REQUIREMENT: Filter the data for lines with the word "tightlist" and copy those lines.
-- Opening Marker --
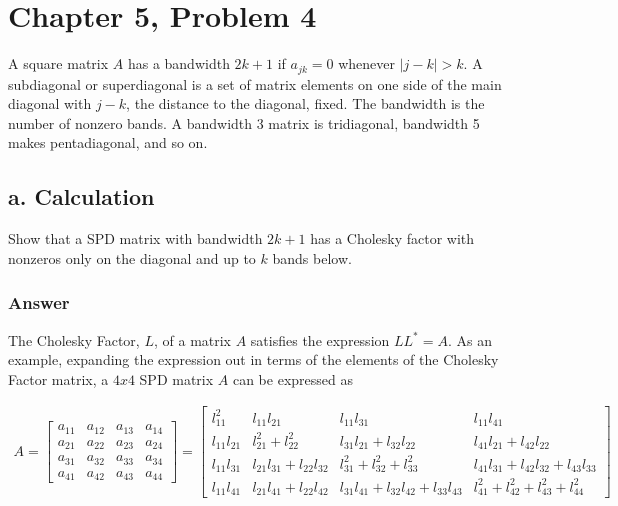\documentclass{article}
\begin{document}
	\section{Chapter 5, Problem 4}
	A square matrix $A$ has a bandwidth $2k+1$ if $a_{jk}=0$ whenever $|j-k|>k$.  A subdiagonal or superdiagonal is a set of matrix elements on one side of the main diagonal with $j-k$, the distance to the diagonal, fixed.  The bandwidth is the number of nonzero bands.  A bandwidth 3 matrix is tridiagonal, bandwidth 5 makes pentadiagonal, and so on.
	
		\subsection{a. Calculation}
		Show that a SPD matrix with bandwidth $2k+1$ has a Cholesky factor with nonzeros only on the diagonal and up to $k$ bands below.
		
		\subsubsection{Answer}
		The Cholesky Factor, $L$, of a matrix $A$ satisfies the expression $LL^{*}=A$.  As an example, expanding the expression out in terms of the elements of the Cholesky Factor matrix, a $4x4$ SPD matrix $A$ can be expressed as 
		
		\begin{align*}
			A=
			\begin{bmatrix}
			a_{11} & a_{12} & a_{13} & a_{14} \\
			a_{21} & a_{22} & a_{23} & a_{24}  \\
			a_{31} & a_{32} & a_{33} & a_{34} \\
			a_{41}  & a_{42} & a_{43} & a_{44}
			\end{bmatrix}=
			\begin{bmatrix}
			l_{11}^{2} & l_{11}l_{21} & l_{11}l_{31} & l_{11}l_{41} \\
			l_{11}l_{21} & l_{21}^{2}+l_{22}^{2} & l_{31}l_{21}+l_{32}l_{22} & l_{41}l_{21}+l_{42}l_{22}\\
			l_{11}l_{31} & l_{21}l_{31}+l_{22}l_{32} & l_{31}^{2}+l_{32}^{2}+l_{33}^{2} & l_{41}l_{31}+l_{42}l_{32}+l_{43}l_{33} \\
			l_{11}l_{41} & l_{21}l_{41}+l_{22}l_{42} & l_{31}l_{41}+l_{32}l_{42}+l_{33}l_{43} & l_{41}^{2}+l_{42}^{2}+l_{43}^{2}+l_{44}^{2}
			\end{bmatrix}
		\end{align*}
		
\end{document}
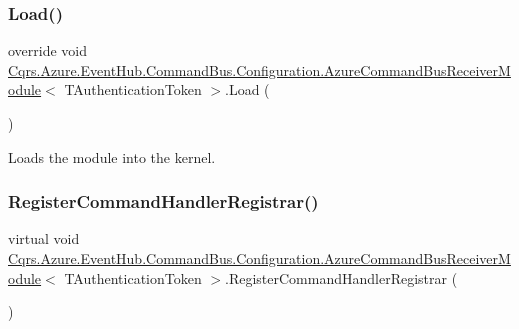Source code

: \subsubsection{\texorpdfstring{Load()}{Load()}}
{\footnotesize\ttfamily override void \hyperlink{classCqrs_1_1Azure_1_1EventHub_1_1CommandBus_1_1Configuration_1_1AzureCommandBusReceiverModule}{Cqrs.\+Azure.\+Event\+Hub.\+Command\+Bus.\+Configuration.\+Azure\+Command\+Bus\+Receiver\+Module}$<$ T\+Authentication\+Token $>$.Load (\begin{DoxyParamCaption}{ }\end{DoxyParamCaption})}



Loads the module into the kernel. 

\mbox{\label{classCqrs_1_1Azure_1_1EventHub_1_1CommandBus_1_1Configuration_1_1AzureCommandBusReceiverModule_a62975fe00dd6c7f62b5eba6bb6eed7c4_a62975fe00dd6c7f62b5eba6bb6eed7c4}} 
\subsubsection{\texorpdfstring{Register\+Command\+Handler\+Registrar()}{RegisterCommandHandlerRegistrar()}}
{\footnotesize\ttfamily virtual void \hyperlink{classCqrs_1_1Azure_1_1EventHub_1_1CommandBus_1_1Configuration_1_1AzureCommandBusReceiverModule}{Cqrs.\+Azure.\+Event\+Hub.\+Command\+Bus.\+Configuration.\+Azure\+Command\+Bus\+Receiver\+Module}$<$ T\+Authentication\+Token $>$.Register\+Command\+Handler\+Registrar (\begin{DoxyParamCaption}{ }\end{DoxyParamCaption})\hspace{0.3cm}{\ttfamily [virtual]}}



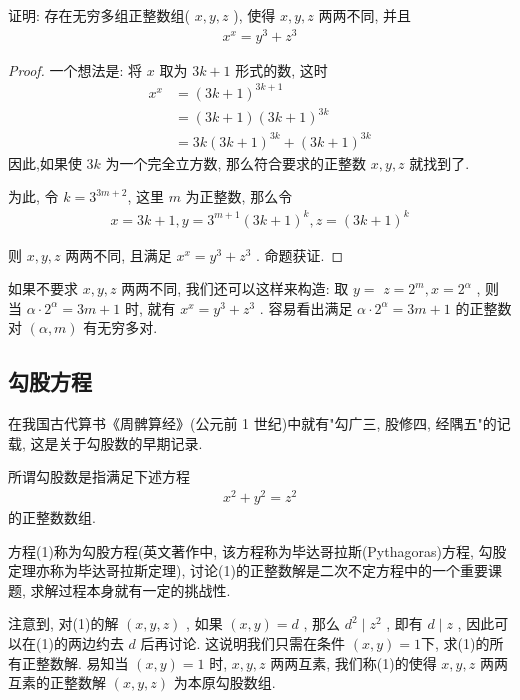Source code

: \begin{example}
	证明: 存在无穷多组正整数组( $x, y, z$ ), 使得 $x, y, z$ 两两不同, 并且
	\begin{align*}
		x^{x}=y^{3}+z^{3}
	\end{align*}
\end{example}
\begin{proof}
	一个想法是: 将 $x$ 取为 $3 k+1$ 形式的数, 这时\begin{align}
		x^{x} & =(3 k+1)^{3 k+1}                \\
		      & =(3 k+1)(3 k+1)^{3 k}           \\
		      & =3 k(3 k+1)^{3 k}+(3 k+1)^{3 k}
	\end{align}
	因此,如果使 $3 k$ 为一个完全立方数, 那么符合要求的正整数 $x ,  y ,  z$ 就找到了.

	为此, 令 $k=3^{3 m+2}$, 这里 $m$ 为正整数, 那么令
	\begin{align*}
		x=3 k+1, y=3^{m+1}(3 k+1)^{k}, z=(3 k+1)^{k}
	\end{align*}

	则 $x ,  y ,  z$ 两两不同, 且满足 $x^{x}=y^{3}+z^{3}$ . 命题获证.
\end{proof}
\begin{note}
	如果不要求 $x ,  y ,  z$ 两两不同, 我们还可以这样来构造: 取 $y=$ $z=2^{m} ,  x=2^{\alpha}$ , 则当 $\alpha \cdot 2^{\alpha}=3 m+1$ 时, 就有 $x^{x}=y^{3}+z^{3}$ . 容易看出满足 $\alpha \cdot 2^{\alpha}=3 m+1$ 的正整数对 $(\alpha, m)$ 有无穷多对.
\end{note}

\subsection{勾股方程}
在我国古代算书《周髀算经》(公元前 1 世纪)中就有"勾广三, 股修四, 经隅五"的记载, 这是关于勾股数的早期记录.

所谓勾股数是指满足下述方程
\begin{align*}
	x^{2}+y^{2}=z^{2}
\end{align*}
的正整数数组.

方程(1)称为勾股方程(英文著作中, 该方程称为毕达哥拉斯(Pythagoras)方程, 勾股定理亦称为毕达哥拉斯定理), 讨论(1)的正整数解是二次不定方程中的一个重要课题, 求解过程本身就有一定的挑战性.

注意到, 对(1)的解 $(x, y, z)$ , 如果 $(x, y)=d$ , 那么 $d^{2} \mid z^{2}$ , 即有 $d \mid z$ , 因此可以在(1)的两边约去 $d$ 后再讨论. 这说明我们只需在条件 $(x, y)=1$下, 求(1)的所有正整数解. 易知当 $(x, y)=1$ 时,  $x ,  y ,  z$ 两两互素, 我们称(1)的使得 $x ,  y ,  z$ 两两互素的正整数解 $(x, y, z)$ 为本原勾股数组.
-- Closing Marker --
-- Opening Marker --
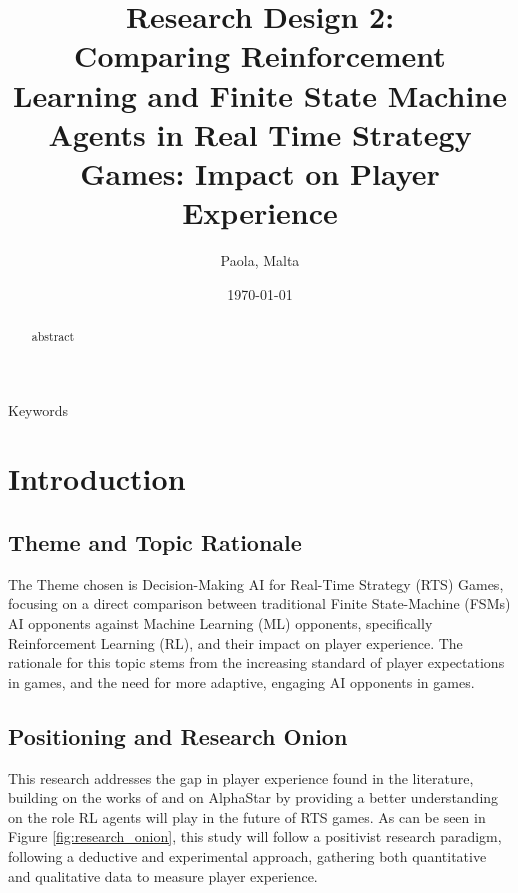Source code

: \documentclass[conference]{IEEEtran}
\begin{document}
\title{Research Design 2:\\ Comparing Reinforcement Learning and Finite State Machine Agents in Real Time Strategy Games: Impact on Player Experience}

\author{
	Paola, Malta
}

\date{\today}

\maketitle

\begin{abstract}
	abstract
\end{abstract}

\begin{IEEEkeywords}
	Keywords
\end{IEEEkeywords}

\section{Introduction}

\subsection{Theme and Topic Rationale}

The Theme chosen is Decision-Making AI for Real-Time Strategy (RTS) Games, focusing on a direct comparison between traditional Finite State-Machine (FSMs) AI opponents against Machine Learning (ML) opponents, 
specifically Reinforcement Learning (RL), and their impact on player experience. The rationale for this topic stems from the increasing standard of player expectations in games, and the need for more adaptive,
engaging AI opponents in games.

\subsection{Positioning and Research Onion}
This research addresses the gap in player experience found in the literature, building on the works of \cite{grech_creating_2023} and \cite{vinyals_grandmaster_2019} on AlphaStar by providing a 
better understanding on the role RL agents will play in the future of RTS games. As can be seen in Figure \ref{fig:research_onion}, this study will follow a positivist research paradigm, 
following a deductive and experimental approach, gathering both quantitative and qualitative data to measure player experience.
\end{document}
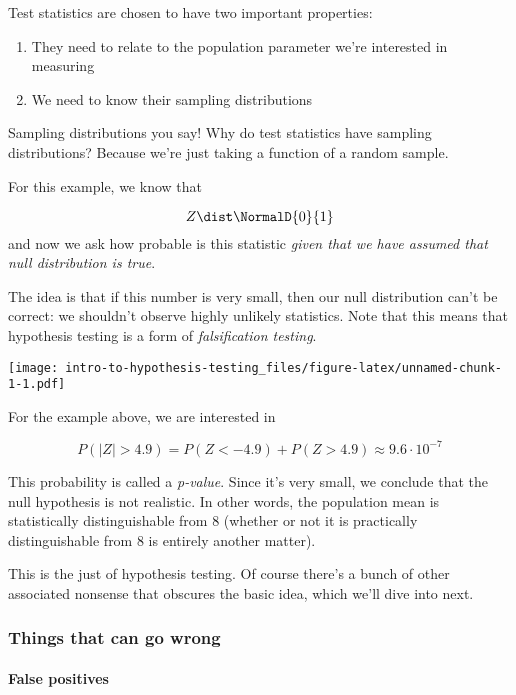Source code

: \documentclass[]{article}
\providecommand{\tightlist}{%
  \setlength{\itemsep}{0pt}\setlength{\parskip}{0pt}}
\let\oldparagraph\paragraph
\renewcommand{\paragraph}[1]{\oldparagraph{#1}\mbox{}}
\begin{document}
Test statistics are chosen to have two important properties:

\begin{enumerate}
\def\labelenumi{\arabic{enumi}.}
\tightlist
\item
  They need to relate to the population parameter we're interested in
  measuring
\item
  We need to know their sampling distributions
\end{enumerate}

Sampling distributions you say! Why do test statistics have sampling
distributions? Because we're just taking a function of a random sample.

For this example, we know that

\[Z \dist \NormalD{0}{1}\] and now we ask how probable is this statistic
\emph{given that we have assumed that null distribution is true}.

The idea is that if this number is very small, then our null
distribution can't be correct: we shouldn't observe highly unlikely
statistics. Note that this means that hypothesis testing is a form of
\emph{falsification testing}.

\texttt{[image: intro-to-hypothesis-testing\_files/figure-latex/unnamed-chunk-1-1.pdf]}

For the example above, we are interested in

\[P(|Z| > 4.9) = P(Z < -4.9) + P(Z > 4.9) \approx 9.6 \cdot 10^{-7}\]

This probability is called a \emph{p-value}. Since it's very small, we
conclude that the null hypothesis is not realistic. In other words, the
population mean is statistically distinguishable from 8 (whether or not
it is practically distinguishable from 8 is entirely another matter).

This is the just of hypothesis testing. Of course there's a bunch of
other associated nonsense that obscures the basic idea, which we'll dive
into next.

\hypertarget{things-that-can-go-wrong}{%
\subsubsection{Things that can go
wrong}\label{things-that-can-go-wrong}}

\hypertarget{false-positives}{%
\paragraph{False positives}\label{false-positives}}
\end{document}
-- Closing Marker --
-- Opening Marker --
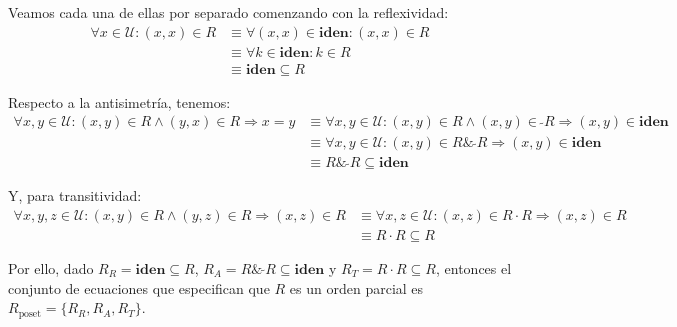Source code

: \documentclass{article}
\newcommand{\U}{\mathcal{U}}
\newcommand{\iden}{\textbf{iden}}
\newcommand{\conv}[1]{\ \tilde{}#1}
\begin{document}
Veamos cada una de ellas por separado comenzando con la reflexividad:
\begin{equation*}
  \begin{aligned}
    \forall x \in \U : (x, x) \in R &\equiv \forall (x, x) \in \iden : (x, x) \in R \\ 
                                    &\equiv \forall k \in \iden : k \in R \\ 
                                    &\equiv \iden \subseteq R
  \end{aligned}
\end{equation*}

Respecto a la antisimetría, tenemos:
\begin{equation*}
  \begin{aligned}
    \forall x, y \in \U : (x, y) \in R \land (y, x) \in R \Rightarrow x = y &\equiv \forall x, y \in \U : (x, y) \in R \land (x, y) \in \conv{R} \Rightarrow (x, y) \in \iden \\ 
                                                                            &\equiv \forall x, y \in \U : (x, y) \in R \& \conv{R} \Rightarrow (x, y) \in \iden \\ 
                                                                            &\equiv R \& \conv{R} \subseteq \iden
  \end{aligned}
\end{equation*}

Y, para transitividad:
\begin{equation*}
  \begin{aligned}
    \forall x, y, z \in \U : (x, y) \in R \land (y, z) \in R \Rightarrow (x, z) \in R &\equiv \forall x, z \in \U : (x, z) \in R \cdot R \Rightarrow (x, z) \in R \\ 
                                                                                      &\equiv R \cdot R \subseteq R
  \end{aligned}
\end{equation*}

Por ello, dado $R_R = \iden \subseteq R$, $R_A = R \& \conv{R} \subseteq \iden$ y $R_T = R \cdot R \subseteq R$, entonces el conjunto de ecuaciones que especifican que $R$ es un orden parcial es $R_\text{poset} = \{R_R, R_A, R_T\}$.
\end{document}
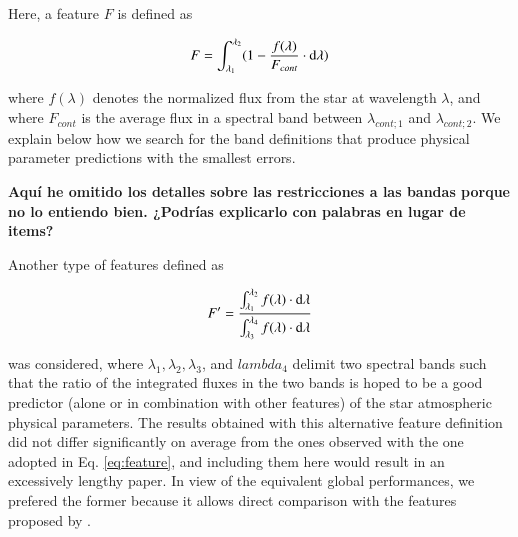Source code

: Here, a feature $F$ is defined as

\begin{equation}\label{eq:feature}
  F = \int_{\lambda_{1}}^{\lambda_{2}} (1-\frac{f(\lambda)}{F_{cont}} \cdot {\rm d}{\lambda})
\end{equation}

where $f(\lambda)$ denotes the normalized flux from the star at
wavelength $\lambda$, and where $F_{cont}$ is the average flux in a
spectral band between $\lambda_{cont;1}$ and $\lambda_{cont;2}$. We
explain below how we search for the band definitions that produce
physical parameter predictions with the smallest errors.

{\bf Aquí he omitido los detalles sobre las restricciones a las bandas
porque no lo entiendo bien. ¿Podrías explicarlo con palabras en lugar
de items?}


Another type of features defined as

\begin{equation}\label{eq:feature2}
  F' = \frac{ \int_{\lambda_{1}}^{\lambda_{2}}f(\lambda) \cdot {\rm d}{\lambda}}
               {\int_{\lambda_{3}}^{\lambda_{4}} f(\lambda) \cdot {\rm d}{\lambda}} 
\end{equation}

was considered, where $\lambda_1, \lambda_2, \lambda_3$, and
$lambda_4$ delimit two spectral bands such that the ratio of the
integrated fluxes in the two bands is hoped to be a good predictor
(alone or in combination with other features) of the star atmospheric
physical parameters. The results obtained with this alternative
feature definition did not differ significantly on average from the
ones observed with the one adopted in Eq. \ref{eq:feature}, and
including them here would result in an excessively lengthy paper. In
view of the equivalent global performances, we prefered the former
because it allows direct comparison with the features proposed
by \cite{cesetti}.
-- Closing Marker --
EXERCISE RESPONSE:
\providecommand{\tightlist}{%
\tightlist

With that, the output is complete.